Introduction
The Fourier analysis is responsible for relaying the two component frequencies magnitude which are the prime information carriers. Is also gives information about the frequency of each component. They are therefore crucial in processing of images and filtering since they assist one in evaluating signal behavior and eliminating other frequencies that are less important. This facilitates the acquisition of the desired results and enhancement of the image. (Leonid, 2004). The value and use of digital filtering in the realm of processing digital images cannot be compared to Fourier analysis due to its elementary position in this field.
When transform data for an 1D Fourier is obtained, the component DC is normally taking the first position of the index in the transform then the subsequent frequency bin in the spectrum is placed next. The same case applies to the 2D. Due to the Fourier transform, several frequency features take their positions in the four ends of the frequency spectrum. However, the outcome is rated to have an accuracy of100%, the visibility and improved frequency analysis can be advanced by changing the frequencies of the images from their initial positions at the corners to the center of the spectrum (Junichiro, 2009).
Surf and Mesh Plots
The purpose of mesh and surf plots is to make analysis and take a visual look of two-dimensional data in three dimensions. They produce parametric surface of three dimensions input data as explained below.
Function (Z)
With respect to function Z, the plot height appearing in the third dimension, or the z dimension represents the magnitude or value of the Z matrix elements at x-y index of the matrix or the position where we have the x-y coordinate. On the other hand, there can be a specification of the matrixes of x and y to obtain a representation of the plot in y and x suitable range expressed in scaling marks and lengths. The color of the map is another quality that can be exposed to control mechanisms to show the 3D plot, in which the matrix z height data is in direct proportion to the color of the map selected and then represented by the color of the 3D plot. (Mark, 2008).

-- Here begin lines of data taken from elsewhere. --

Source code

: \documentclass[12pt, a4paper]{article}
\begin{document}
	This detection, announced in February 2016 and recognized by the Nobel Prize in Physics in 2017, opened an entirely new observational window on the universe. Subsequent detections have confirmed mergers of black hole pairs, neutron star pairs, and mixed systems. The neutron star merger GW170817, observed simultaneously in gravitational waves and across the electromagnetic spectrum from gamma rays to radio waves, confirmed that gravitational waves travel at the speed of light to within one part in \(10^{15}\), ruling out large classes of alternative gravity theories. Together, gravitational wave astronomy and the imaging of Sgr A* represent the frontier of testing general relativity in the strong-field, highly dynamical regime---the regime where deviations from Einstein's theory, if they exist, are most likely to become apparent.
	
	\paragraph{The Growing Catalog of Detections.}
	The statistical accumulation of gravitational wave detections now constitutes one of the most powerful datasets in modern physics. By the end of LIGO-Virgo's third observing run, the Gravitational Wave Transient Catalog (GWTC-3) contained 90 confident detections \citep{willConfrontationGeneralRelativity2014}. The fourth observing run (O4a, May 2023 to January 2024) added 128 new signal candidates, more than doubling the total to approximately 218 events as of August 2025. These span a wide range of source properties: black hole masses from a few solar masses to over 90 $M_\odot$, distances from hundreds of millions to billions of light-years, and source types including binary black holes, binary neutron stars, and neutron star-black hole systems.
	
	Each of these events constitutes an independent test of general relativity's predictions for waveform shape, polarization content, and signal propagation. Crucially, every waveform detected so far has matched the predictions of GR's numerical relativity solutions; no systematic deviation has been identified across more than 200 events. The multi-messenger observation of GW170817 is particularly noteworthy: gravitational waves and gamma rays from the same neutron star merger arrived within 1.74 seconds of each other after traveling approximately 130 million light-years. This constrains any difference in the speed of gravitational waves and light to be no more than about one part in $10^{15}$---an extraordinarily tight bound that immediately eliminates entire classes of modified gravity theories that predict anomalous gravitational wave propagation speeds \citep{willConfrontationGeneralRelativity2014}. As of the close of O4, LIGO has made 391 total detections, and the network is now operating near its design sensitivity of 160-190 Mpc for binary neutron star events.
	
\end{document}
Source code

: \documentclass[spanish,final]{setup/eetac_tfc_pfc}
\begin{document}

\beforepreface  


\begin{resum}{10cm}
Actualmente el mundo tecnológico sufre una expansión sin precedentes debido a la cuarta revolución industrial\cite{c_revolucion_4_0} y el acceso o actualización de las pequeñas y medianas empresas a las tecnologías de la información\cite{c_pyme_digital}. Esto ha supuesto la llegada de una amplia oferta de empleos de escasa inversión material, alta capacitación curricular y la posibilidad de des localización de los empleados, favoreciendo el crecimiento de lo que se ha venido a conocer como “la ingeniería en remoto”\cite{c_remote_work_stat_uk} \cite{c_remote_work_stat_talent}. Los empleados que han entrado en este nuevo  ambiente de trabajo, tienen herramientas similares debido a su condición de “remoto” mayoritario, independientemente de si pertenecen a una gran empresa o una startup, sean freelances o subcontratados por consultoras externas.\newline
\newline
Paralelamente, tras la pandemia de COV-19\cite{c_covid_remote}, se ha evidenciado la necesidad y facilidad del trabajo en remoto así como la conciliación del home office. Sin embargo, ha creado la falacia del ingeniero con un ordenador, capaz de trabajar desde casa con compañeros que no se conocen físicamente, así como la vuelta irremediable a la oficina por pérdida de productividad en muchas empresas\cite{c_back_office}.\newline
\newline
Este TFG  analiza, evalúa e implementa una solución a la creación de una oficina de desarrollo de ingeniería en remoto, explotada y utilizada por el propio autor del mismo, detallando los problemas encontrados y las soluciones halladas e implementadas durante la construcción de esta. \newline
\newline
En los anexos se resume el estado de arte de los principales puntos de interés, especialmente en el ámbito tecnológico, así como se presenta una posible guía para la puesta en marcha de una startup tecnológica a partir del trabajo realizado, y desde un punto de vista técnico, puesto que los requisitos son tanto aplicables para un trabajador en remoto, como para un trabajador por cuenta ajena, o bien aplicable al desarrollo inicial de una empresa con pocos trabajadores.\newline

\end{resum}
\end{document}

The highest value in Z matrix plotted in a direct manner to the first color map’s color while the lowest is mapped to the color map’s and indicates last color. The rest of the values are distributed in a linear way. In addition, the functions support another quality which is the system of representing contours positioned below the 3D plots. The two functions work on identical input types in addition to possessing virtually same functions. The sole difference existing between the mess and surf plots is that wireframe parametric Z values represent the mesh plot while there is an empty area between the wire frames. The implication is that mesh plot is made up of color filled quadrilaterals also referred to as faceted shading.
Conclusion
Therefore, the function of Fourier transform is to assist us in observing and analyzing various frequency parts that guide us in determination of the impact and contribution of various components of the frequency in the images. In addition, this study has provided insights on realizing the procedures of performing various operations in the Fourier domain and the effects brought about by the image after its processing. The display of 2D matrix in the three-dimensional plot by use of surf and mesh plots has also been discussed. It is very important to understand the role of visualization in 3D and 2D since this assist in observing the Fourier spectrum of the image and how the various designed filters behave. Therefore, the application of the low pass filter produces a blurring impact in the generated image (Gaussian, 2008).